Père Auguste (à droite)
Père Auguste (à droite)
PAPEETE, le 13 janvier 2015. La nouvelle association 193 souhaite que l’État « demande pardon aux Polynésiens » pour les 193 essais nucléaires tirés en Polynésie. Elle réclame aussi que le 2 juillet 1966, jour du premier essai tiré depuis Moruroa, devienne une date officielle de commémoration.


Père Auguste se souvient avoir vu lorsqu'il était jeune un grand poster affiché dans un fare qui représentait un tir atmosphérique tiré en 1971 à Moruroa. « Les Polynésiens étaient fiers d'afficher ces essais nucléaires. Puis, on est passé à un moment, où il faut tout oublier. Non, il faut en parler », insiste Père Auguste.
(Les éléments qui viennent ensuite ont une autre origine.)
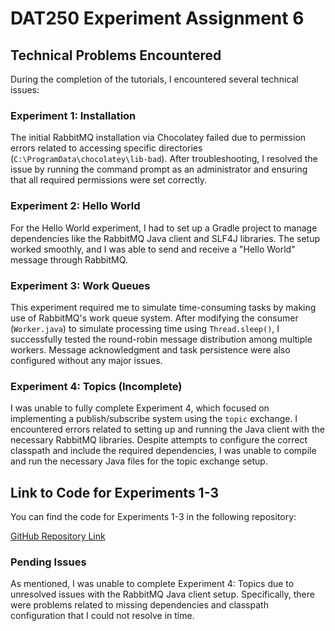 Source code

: # DAT250 Experiment Assignment 6

## Technical Problems Encountered

During the completion of the tutorials, I encountered several technical issues:

### Experiment 1: Installation
The initial RabbitMQ installation via Chocolatey failed due to permission errors related to accessing specific directories (`C:\ProgramData\chocolatey\lib-bad`). After troubleshooting, I resolved the issue by running the command prompt as an administrator and ensuring that all required permissions were set correctly.

### Experiment 2: Hello World
For the Hello World experiment, I had to set up a Gradle project to manage dependencies like the RabbitMQ Java client and SLF4J libraries. The setup worked smoothly, and I was able to send and receive a "Hello World" message through RabbitMQ.

### Experiment 3: Work Queues
This experiment required me to simulate time-consuming tasks by making use of RabbitMQ's work queue system. After modifying the consumer (`Worker.java`) to simulate processing time using `Thread.sleep()`, I successfully tested the round-robin message distribution among multiple workers. Message acknowledgment and task persistence were also configured without any major issues.

### Experiment 4: Topics (Incomplete)
I was unable to fully complete Experiment 4, which focused on implementing a publish/subscribe system using the `topic` exchange. I encountered errors related to setting up and running the Java client with the necessary RabbitMQ libraries. Despite attempts to configure the correct classpath and include the required dependencies, I was unable to compile and run the necessary Java files for the topic exchange setup.

## Link to Code for Experiments 1-3
You can find the code for Experiments 1-3 in the following repository:

[GitHub Repository Link](https://github.com/nmotamayor/RabbitMQHelloWorld/blob/master/src/main/java/NewTask.java)

### Pending Issues
As mentioned, I was unable to complete Experiment 4: Topics due to unresolved issues with the RabbitMQ Java client setup. Specifically, there were problems related to missing dependencies and classpath configuration that I could not resolve in time.

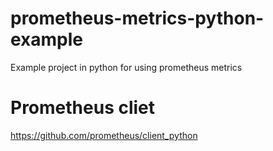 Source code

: # prometheus-metrics-python-example
Example project in python for using prometheus metrics

# Prometheus cliet
https://github.com/prometheus/client_python
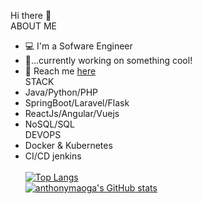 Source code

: Hi there 👋<br/>
ABOUT ME<br/>
- 💻 I'm a Sofware Engineer<br/>
- 🌱...currently working on something cool!<br/>
- 📧 Reach me <a href="https://anthony-keoro.netlify.app/">here</a><br/>
STACK<br/>
- Java/Python/PHP<br/>
- SpringBoot/Laravel/Flask<br/>
- ReactJs/Angular/Vuejs<br/>
- NoSQL/SQL<br/>
DEVOPS<br/>
- Docker & Kubernetes<br/>
- CI/CD jenkins<br/><br/>
[![Top Langs](https://github-readme-stats.vercel.app/api/top-langs/?username=anthonymaoga&show_icons=true&theme=darcula)](https://github.com/anthonymaoga/github-readme-stats)<br/>
[![anthonymaoga's GitHub stats](https://github-readme-stats.vercel.app/api?username=anthonymaoga&show_icons=true&theme=darcula)](https://github.com/anthonymaoga/github-readme-stats)
<!---
anthonymaoga/anthonymaoga is a ✨ special ✨ repository because its `README.md` (this file) appears on your GitHub profile.
You can click the Preview link to take a look at your changes.
--->
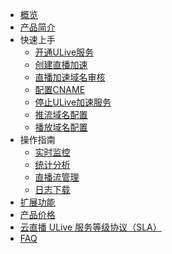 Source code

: 
* [概览](/ulive/README)
* [产品简介](/ulive/intro)
* 快速上手
  * [开通ULive服务](/ulive/guide/open_new)
  * [创建直播加速](/ulive/guide/create_new)
  * [直播加速域名审核](/ulive/guide/check)
  * [配置CNAME](/ulive/guide/cname)
  * [停止ULive加速服务](/ulive/guide/stop)
  * [推流域名配置](/ulive/guide/push)
  * [播放域名配置](/ulive/guide/play)
* 操作指南
  * [实时监控](/ulive/DOING/REALTIME)
  * [统计分析](/ulive/DOING/census)
  * [直播流管理](/ulive/DOING/ulivelist)
  * [日志下载](/ulive/DOING/logs)
* [扩展功能](/ulive/live_record)
* [产品价格](/ulive/charge_new)
* [云直播 ULive 服务等级协议（SLA）](/ulive/guide/sla)
* [FAQ](/ulive/faq)
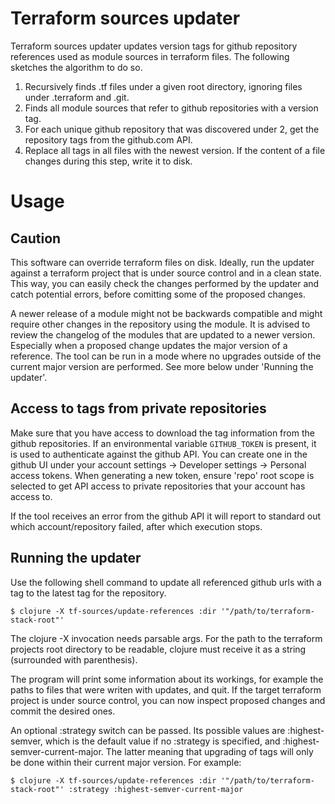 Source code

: # Terraform sources updater

Terraform sources updater updates version tags for github repository
references used as module sources in terraform files. The following
sketches the algorithm to do so.

1. Recursively finds .tf files under a given root directory, ignoring
   files under .terraform and .git.
2. Finds all module sources that refer to github repositories with a
   version tag.
3. For each unique github repository that was discovered under 2, get
   the repository tags from the github.com API.
4. Replace all tags in all files with the newest version. If the
   content of a file changes during this step, write it to disk.


# Usage

## Caution
This software can override terraform files on disk. Ideally, run the
updater against a terraform project that is under source control and
in a clean state. This way, you can easily check the changes performed
by the updater and catch potential errors, before comitting some of
the proposed changes.

A newer release of a module might not be backwards compatible and
might require other changes in the repository using the module. It is
advised to review the changelog of the modules that are updated to a
newer version. Especially when a proposed change updates the major
version of a reference. The tool can be run in a mode where no
upgrades outside of the current major version are performed. See more
below under 'Running the updater'.

## Access to tags from private repositories
Make sure that you have access to download the tag information from
the github repositories. If an environmental variable `GITHUB_TOKEN`
is present, it is used to authenticate against the github API. You can
create one in the github UI under your account settings -> Developer
settings -> Personal access tokens. When generating a new token,
ensure 'repo' root scope is selected to get API access to private
repositories that your account has access to.

If the tool receives an error from the github API it will report to
standard out which account/repository failed, after which execution
stops.

## Running the updater
Use the following shell command to update all referenced github urls
with a tag to the latest tag for the repository.

    $ clojure -X tf-sources/update-references :dir '"/path/to/terraform-stack-root"'

The clojure -X invocation needs parsable args. For the path to the
terraform projects root directory to be readable, clojure must receive
it as a string (surrounded with parenthesis).

The program will print some information about its workings, for
example the paths to files that were writen with updates, and quit. If
the target terraform project is under source control, you can now
inspect proposed changes and commit the desired ones.

An optional :strategy switch can be passed. Its possible values are
:highest-semver, which is the default value if no :strategy is
specified, and :highest-semver-current-major. The latter meaning that
upgrading of tags will only be done within their current major
version. For example:

    $ clojure -X tf-sources/update-references :dir '"/path/to/terraform-stack-root"' :strategy :highest-semver-current-major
Celui-ci a créé il y a près de trois mois, l'association 193. Cent quatre-vingt-treize, c'est le nombre d'essais nucléaires (atmosphériques, de sécurité et souterrains) réalisés sur les atolls de Moruroa et Fangataufa entre 1966 et 1996.

Après trois mois d'existence, l'association revendique 425 adhérents et 1 016 pétitionnaires. Elle insiste : « Nous ne voulons pas faire concurrence aux associations qui existent déjà et qui font un bon travail comme Moruroa e Tatou », a mis en avant Père Auguste, président de l'association. « Nous nous situons plus sur un terrain moral ».
L'association revendique dans ses rangs six prêtres et neuf diacres et a son siège social encore pour un mois à la paroisse Christ-Roi, à Pamatai, à Faa'a, mais se défend d'être une « association catholique » .
« 193 » est née après « un élément déclencheur pour beaucoup de Polynésiens ». Ce « déclic », remonte au mois de juin. Après plusieurs jours de débats, la stèle portant la mention « place Jacques Chirac », en l'honneur de l'ancien chef de l'État, a été installée à une centaine de mètres de la stèle des victimes des essais nucléaires, qui ont été relancés en 1995 par Jacques Chirac lui-même.
Le projet de cette installation avait choqué les associations de victimes des essais nucléaires, d'autant que Gaston Flosse avait proposé de déplacer la stèle des victimes au rond-point face à la base marine de Fare Ute.
« Les essais nucléaires ont complètement chamboulé la société polynésienne au niveau social, économique et culturel », souligne Frère Maxime, connu pour son engagement pour l’environnement en Polynésie. « Il faut que nous fassions la vérité sur les essais nucléaires dans tous leurs compartiments pour que les générations présentes et futures connaissent bien l'histoire de la Polynésie. »

« Faire du 2 juillet 1966, une date officielle commémorative »

Chaque année, le 2 juillet 1966, l’association Moruroa e tatou se retrouve au lieu de mémoire au bas de l’avenue Pouvana'a a Oopa pour commémorer la première bombe atomique qui a été expérimentée au-dessus de Moruroa le 2 juillet 1966. « Cette date symbolique est l'amorce du fait nucléaire dans notre pays dont les conséquences restent encore à déterminer », explique l'association. Le 2 juillet 1966, la Polynésie est entrée dans l’ère nucléaire avec le premier essai Aldébaran tiré depuis Moruroa. L'association 193 souhaite que cette date devienne « la date de référence » pour entamer un devoir de mémoire.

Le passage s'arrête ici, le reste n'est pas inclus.